How a Gift Exchange Grew From One Person to 1,300

The Hoboken Christmas Exchange started with a simple desire to give.

Kara had been looking to donate some baby items, but she was unsure how to get them into the hands of a family in need. Her search led her to not one, but several families that fit the description. They needed other basic items as well: sheets, kitchenware, pajamas, shoes.

“I thought, if I have the desire to give, I bet other people do, too, and I bet there’s some way I can help match those people,” she said.

Her husband’s company liked the idea and offered to support the project. So Kara began working with local organizations to collect holiday wish lists. Her husband’s company fulfilled dozens of gift requests, and Kara’s co-workers and Hoboken Grace members also adopted families.

That Christmas Eve, Kara loaded a U-Haul with her husband and in-laws and distributed the gifts to about two dozen families. She remembers their smiles, their tears and their disbelief that a stranger would buy them something.

One woman, Kara remembers, needed a pair of dress boots for job interviews. The woman had been shy about asking for the shoes and didn’t expect anyone to buy them.
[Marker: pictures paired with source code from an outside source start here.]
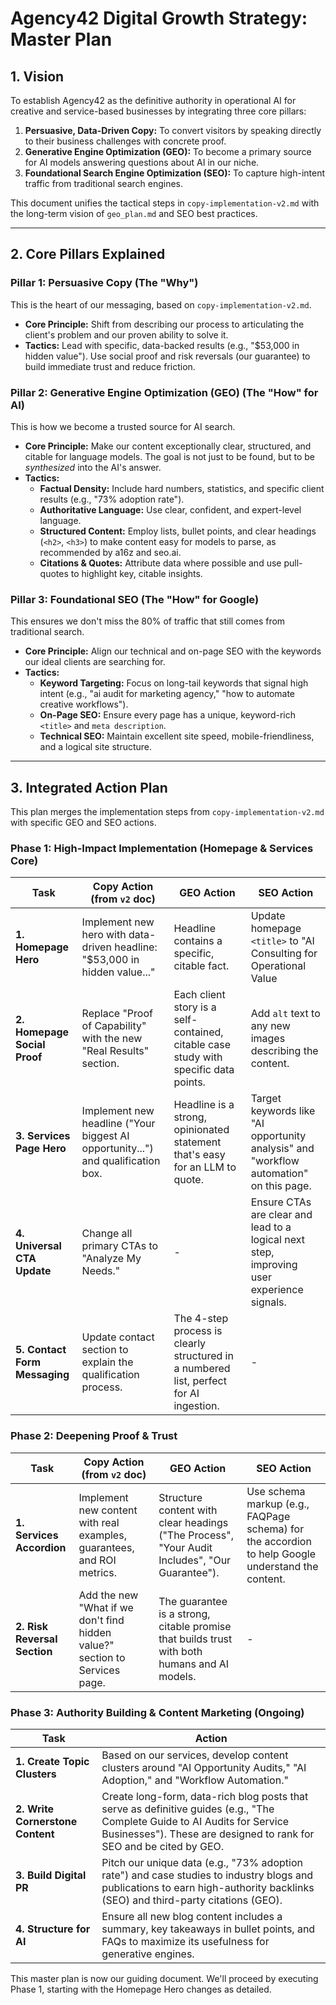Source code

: # Agency42 Digital Growth Strategy: Master Plan

## 1. Vision

To establish Agency42 as the definitive authority in operational AI for creative and service-based businesses by integrating three core pillars:
1.  **Persuasive, Data-Driven Copy:** To convert visitors by speaking directly to their business challenges with concrete proof.
2.  **Generative Engine Optimization (GEO):** To become a primary source for AI models answering questions about AI in our niche.
3.  **Foundational Search Engine Optimization (SEO):** To capture high-intent traffic from traditional search engines.

This document unifies the tactical steps in `copy-implementation-v2.md` with the long-term vision of `geo_plan.md` and SEO best practices.

---

## 2. Core Pillars Explained

### Pillar 1: Persuasive Copy (The "Why")
This is the heart of our messaging, based on `copy-implementation-v2.md`.
- **Core Principle:** Shift from describing our process to articulating the client's problem and our proven ability to solve it.
- **Tactics:** Lead with specific, data-backed results (e.g., "$53,000 in hidden value"). Use social proof and risk reversals (our guarantee) to build immediate trust and reduce friction.

### Pillar 2: Generative Engine Optimization (GEO) (The "How" for AI)
This is how we become a trusted source for AI search.
- **Core Principle:** Make our content exceptionally clear, structured, and citable for language models. The goal is not just to be found, but to be *synthesized* into the AI's answer.
- **Tactics:**
    - **Factual Density:** Include hard numbers, statistics, and specific client results (e.g., "73% adoption rate").
    - **Authoritative Language:** Use clear, confident, and expert-level language.
    - **Structured Content:** Employ lists, bullet points, and clear headings (`<h2>`, `<h3>`) to make content easy for models to parse, as recommended by a16z and seo.ai.
    - **Citations & Quotes:** Attribute data where possible and use pull-quotes to highlight key, citable insights.

### Pillar 3: Foundational SEO (The "How" for Google)
This ensures we don't miss the 80% of traffic that still comes from traditional search.
- **Core Principle:** Align our technical and on-page SEO with the keywords our ideal clients are searching for.
- **Tactics:**
    - **Keyword Targeting:** Focus on long-tail keywords that signal high intent (e.g., "ai audit for marketing agency," "how to automate creative workflows").
    - **On-Page SEO:** Ensure every page has a unique, keyword-rich `<title>` and `meta description`.
    - **Technical SEO:** Maintain excellent site speed, mobile-friendliness, and a logical site structure.

---

## 3. Integrated Action Plan

This plan merges the implementation steps from `copy-implementation-v2.md` with specific GEO and SEO actions.

### Phase 1: High-Impact Implementation (Homepage & Services Core)

| Task                                 | Copy Action (from `v2` doc)                                                                   | GEO Action                                                                              | SEO Action                                                                                                 |
| ------------------------------------ | --------------------------------------------------------------------------------------------- | --------------------------------------------------------------------------------------- | ---------------------------------------------------------------------------------------------------------- |
| **1. Homepage Hero**                 | Implement new hero with data-driven headline: "$53,000 in hidden value..."                       | Headline contains a specific, citable fact.                                             | Update homepage `<title>` to "AI Consulting for Operational Value | Agency42" and craft a compelling meta description. |
| **2. Homepage Social Proof**         | Replace "Proof of Capability" with the new "Real Results" section.                            | Each client story is a self-contained, citable case study with specific data points.    | Add `alt` text to any new images describing the content.                                                   |
| **3. Services Page Hero**            | Implement new headline ("Your biggest AI opportunity...") and qualification box.               | Headline is a strong, opinionated statement that's easy for an LLM to quote.            | Target keywords like "AI opportunity analysis" and "workflow automation" on this page.                       |
| **4. Universal CTA Update**          | Change all primary CTAs to "Analyze My Needs."                                                | -                                                                                       | Ensure CTAs are clear and lead to a logical next step, improving user experience signals.                |
| **5. Contact Form Messaging**        | Update contact section to explain the qualification process.                                  | The 4-step process is clearly structured in a numbered list, perfect for AI ingestion. | -                                                                                                          |

### Phase 2: Deepening Proof & Trust

| Task                          | Copy Action (from `v2` doc)                                                  | GEO Action                                                                                         | SEO Action                                                                              |
| ----------------------------- | ---------------------------------------------------------------------------- | -------------------------------------------------------------------------------------------------- | --------------------------------------------------------------------------------------- |
| **1. Services Accordion**     | Implement new content with real examples, guarantees, and ROI metrics.       | Structure content with clear headings ("The Process", "Your Audit Includes", "Our Guarantee").     | Use schema markup (e.g., FAQPage schema) for the accordion to help Google understand the content. |
| **2. Risk Reversal Section**  | Add the new "What if we don't find hidden value?" section to Services page. | The guarantee is a strong, citable promise that builds trust with both humans and AI models.      | -                                                                                       |

### Phase 3: Authority Building & Content Marketing (Ongoing)

| Task                          | Action                                                                                                                                                                                            |
| ----------------------------- | ------------------------------------------------------------------------------------------------------------------------------------------------------------------------------------------------- |
| **1. Create Topic Clusters**  | Based on our services, develop content clusters around "AI Opportunity Audits," "AI Adoption," and "Workflow Automation."                                                                         |
| **2. Write Cornerstone Content** | Create long-form, data-rich blog posts that serve as definitive guides (e.g., "The Complete Guide to AI Audits for Service Businesses"). These are designed to rank for SEO and be cited by GEO. |
| **3. Build Digital PR**       | Pitch our unique data (e.g., "73% adoption rate") and case studies to industry blogs and publications to earn high-authority backlinks (SEO) and third-party citations (GEO).                       |
| **4. Structure for AI**       | Ensure all new blog content includes a summary, key takeaways in bullet points, and FAQs to maximize its usefulness for generative engines.                                                          |

This master plan is now our guiding document. We'll proceed by executing Phase 1, starting with the Homepage Hero changes as detailed. 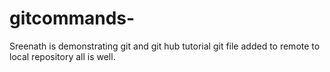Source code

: # gitcommands-
Sreenath is demonstrating git and git hub tutorial
git file added to remote to local repository 
all is well.
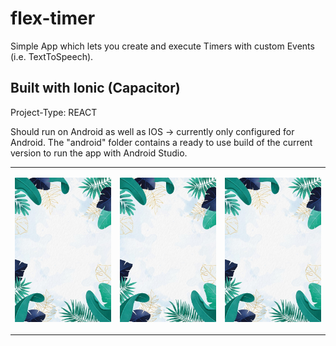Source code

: # flex-timer

Simple App which lets you create and execute Timers with custom Events (i.e. TextToSpeech).

## Built with Ionic (Capacitor)

Project-Type: REACT

Should run on Android as well as IOS -> currently only configured for Android.
The "android" folder contains a ready to use build of the current version to run the app with Android Studio.

<table border="0">
 <tr>
    <td> 

![Screenshot](https://github.com/Raphael-Schulz/flex-timer/blob/main/public/assets/leafs-2.jpg?raw=true)

 </td>
 <td>

![Screenshot](https://github.com/Raphael-Schulz/flex-timer/blob/main/public/assets/leafs-2.jpg?raw=true)

</td>
<td>

![Screenshot](https://github.com/Raphael-Schulz/flex-timer/blob/main/public/assets/leafs-2.jpg?raw=true)

</td>
 </tr>

</table>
When Kara delivered the gift, bought by one of her co-workers, the woman was brought to tears.

“When she saw that she got them, she cried, and she hugged me,” Kara said. “She said, ‘This person doesn’t even know me.’ ”

Another woman, a mother of four kids, asked for a microwave. “To some people, it may seem kind of extravagant, but if you’re a mom, you need to heat up food sometimes,” Kara said. “So we made sure she got her microwave.”

That was four years ago, and the Christmas Exchange has grown every year since. The event is organized by Hoboken Grace (with Kara’s help) and last year, the event involved more than 1,300 people, including nearly 800 children and family members who received gifts. That was thanks to more than 350 people who adopted individuals or families, and over 100 volunteers who worked in various roles throughout the day.

This year’s event, on Saturday, Dec. 9, is on track to be just as big. And the growth of the event has multiplied the ways to get involved. You can sign up to “adopt” an individual or a family, or you can help as an “elf” and volunteer at the event itself.

In many cases, the gifts on families’ wish lists include ordinary items such as clothes, household items – even diapers. But there are also requests for toys, helping ensure that no child in our city goes without a gift.

“These are people that are part of the same community I live in,” said Kara. “To give tangibly to someone who you know is your neighbor and whom you know is in need is incredibly meaningful. … It is a beautiful and tangible way to love.”